Y las opciones que tengo son:

a. Acabara (es un futuro y no imperf.  de subjuntivo, no puedo poner el tilde!!)
b. habra acabado 
c.habria acabado 
d. Hubiera acabado

Y si es posible que expliquen el porque
muchas gracias


----------



## flljob

La respuesta es a) cuando acabara. Cuando en este caso no lleva tilde. Acabara es una acción futura con respecto a decir.

Te digo que cuando acabe, iré/voy a verte. 
Te dije que cuando acabara, iría a verte.


----------



## aspain

flljob said:


> La respuesta es a) cuando acabara. Cuando en este caso no lleva tilde. Acabara es una acción futura con respecto a decir.
> 
> Te digo que cuando acabe, iré/voy a verte.
> Te dije que cuando acabara, iría a verte.



Gracias por la respuesta pero tengo una pregunta mas:

Dijiste que la respuesta es la a (acabara). Es un futuro aunque no he puesto los tildes porque no puedo a causa del ordenador. El cuando es temporal - no interrogativo, no lleva acento - y la opcion (a) NO es imperfecto de subjuntivo sino futuro.
Estoy totalmente de acuerdo con el ejemplo que has puesto pero es que aqui no se trata de un imperfecto de subjuntivo.

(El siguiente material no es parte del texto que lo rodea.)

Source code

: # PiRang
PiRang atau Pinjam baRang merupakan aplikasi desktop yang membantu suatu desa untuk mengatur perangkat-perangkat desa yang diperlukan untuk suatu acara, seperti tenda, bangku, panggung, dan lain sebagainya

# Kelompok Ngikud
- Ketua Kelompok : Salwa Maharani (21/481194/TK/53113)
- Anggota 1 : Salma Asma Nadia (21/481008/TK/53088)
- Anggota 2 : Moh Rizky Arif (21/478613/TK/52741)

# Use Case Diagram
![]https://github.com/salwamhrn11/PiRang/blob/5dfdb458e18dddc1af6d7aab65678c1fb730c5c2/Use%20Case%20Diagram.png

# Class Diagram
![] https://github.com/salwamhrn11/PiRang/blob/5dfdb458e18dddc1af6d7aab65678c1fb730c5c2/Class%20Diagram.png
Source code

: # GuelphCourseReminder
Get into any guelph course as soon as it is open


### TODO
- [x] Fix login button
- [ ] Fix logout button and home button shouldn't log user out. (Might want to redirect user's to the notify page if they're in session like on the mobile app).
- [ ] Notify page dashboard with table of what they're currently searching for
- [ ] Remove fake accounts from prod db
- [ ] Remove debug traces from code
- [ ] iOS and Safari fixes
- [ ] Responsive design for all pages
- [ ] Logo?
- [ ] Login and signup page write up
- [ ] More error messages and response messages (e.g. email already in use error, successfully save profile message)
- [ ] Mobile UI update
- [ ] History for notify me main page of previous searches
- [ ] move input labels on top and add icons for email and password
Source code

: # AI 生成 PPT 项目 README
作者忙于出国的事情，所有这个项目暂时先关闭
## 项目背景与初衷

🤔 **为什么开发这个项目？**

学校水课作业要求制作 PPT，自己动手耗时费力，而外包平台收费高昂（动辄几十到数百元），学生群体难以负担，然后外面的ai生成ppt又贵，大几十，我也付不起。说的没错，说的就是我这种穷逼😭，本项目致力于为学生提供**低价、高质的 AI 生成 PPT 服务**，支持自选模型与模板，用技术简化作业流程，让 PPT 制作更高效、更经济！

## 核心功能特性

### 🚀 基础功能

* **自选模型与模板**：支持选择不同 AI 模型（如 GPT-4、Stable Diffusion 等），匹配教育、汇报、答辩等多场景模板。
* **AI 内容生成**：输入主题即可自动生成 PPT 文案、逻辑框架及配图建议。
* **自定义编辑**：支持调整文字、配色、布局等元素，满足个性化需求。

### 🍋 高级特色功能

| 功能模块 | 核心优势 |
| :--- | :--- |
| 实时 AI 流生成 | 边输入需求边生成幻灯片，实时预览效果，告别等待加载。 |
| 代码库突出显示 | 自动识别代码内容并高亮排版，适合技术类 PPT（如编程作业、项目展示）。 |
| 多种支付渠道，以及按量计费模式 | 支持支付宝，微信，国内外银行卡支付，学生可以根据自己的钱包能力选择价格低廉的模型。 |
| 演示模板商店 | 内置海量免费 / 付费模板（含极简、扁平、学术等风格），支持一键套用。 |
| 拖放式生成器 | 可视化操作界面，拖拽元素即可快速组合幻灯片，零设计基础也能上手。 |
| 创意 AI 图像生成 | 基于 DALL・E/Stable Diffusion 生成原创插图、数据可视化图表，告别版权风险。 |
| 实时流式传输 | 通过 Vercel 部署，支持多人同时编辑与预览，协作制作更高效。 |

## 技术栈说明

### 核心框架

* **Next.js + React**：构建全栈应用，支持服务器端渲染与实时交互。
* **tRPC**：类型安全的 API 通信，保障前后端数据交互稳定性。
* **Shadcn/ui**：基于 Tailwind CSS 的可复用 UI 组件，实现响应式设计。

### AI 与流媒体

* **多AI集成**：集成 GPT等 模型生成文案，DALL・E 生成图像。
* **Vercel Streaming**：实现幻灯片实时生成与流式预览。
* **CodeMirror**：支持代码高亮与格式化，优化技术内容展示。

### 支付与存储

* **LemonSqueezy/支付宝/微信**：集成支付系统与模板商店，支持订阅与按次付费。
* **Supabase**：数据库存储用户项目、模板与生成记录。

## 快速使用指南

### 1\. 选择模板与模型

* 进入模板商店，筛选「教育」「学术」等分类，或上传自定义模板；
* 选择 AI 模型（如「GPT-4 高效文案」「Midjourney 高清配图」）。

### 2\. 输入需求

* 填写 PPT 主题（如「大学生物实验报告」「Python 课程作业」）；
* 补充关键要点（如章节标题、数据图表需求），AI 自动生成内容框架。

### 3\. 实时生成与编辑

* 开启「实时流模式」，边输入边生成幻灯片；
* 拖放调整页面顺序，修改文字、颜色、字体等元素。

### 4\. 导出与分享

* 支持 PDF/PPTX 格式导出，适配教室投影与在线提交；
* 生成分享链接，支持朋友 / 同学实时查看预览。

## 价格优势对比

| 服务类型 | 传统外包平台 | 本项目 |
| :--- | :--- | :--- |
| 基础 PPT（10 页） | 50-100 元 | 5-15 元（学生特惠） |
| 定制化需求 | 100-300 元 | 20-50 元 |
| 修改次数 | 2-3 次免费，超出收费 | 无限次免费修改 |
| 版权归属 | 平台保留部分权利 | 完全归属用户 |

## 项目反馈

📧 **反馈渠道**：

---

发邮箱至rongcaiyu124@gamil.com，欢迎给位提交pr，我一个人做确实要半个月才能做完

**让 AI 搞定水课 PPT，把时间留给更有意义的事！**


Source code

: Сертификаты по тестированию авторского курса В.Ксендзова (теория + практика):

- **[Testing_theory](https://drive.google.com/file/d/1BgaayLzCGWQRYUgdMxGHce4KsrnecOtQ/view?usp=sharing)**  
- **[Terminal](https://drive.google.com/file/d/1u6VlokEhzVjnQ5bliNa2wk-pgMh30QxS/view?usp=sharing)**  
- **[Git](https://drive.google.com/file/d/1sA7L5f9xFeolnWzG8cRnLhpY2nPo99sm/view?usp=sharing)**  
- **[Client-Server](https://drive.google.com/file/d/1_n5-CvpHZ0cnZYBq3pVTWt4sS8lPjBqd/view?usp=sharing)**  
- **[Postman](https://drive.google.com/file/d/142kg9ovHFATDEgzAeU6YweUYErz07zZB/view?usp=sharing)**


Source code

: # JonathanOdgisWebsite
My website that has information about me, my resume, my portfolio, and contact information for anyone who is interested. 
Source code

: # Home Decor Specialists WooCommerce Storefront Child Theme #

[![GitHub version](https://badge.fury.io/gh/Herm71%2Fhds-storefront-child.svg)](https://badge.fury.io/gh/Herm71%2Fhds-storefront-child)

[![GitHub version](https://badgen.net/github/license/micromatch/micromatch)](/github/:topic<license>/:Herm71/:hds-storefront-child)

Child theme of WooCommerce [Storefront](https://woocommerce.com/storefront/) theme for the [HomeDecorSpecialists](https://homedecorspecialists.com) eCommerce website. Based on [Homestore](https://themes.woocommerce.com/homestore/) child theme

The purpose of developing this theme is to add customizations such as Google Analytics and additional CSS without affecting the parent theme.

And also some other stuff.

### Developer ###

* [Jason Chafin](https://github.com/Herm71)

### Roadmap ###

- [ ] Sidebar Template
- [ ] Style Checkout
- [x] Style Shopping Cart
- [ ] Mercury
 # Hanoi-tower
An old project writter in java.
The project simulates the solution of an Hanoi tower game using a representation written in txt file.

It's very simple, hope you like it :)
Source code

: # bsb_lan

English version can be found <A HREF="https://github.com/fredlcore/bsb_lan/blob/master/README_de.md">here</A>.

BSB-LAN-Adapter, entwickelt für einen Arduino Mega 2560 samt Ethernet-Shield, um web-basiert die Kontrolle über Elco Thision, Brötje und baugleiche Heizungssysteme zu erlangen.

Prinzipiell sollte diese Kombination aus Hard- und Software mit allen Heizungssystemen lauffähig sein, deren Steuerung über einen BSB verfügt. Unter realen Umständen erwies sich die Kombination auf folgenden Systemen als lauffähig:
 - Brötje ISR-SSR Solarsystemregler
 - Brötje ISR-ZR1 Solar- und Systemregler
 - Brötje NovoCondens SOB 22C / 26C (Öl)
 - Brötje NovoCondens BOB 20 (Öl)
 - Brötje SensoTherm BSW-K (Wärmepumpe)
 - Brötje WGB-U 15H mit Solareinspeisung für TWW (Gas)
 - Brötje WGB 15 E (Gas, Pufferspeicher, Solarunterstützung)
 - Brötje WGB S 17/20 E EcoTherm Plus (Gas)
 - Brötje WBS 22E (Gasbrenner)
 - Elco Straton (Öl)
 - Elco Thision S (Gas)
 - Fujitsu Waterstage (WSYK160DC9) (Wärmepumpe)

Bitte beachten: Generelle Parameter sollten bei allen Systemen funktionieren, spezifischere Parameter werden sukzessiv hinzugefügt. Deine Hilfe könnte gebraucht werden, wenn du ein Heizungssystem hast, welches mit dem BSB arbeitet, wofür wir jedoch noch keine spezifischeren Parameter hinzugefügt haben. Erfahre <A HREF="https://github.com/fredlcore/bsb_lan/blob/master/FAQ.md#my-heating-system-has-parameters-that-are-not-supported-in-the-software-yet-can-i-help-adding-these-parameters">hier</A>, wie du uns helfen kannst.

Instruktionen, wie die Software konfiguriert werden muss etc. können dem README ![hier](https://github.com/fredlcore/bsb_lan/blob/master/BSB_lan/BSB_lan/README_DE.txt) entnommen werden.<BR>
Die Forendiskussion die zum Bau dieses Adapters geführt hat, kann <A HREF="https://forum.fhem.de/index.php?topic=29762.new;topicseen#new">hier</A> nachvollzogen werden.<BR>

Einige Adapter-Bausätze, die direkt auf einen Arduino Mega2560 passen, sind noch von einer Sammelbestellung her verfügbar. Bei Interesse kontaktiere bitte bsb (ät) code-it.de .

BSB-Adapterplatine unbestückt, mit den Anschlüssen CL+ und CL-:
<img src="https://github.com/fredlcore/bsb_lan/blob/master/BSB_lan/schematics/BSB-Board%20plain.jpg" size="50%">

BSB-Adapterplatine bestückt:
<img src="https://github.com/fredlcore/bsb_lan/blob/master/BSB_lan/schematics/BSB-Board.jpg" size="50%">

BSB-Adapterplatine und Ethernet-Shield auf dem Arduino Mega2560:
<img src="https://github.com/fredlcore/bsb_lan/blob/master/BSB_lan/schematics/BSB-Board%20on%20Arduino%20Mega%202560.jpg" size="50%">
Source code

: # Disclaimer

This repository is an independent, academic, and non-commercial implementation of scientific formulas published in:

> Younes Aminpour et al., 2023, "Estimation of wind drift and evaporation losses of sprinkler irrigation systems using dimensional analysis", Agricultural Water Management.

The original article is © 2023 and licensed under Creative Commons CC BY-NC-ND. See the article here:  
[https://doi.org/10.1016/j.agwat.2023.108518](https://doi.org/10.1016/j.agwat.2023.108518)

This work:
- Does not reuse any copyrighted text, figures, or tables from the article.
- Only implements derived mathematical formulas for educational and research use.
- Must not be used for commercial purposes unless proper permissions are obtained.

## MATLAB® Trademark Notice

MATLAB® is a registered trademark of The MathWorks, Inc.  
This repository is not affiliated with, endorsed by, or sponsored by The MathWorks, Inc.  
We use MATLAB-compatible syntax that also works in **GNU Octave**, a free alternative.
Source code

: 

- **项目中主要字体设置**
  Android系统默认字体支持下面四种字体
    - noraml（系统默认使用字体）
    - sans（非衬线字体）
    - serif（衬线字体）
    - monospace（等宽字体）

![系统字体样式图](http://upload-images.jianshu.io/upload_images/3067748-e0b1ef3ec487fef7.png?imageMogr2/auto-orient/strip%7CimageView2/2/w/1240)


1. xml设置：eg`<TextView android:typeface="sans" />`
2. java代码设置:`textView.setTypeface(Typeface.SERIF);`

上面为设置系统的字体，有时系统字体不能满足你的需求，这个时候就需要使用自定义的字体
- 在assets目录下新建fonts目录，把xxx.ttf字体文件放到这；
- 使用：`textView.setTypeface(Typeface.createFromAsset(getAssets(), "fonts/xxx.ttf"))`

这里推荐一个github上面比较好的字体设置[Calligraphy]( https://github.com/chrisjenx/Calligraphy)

En el caso de que hayas elegido un futuro me podrias explicar una vez mas porque has elegido el futuro con el cuando? No esta prohibido el futuro con el cuando si nos referimos a una accion futura?

Muchisimas gracias!


----------



## flljob

Una acción futura con respecto al presente usa presente de subjuntivo: cuando vaya a Atenas, trataré de verte. Si lo conviertes en discurso indirecto en pasado: dije que cuando fuera (fuera  no es un futuro con respecto a dije, pero el verbo decir en pasado te obliga a usar el imperfecto en la subordinada) a Atenas, trataría de verte.

En el presente, en un discurso indirecto: digo que cuando vaya a Atenas, trataré de verte.

¿Quedó claro?


----------



## aspain

flljob said:


> Una acción futura con respecto al presente usa presente de subjuntivo: cuando vaya a Atenas, trataré de verte. Si lo conviertes en discurso indirecto en pasado: dije que cuando fuera (fuera es un futuro con respecto a dije) a Atenas, trataría de verte.
> 
> En el presente, en un discurso indirecto: digo que cuando vaya a Atenas, trataré de verte.
> 
> ¿Quedó claro?




Quizas yo no entienda muy bien o se me escapa algo de la gramatica

Este fuera que pones en el ejemplo gramaticalmente no es un imperfecto de subjuntivo? Estoy de acuerdo con eso, que es un discurso indirecto en el que pondriamos fuera pero en mi ejemplo en las opciones no tengo impercto de subjuntivo. 
Pongo otro ejemplo porque quizas con la falta de los tildes no me explico. 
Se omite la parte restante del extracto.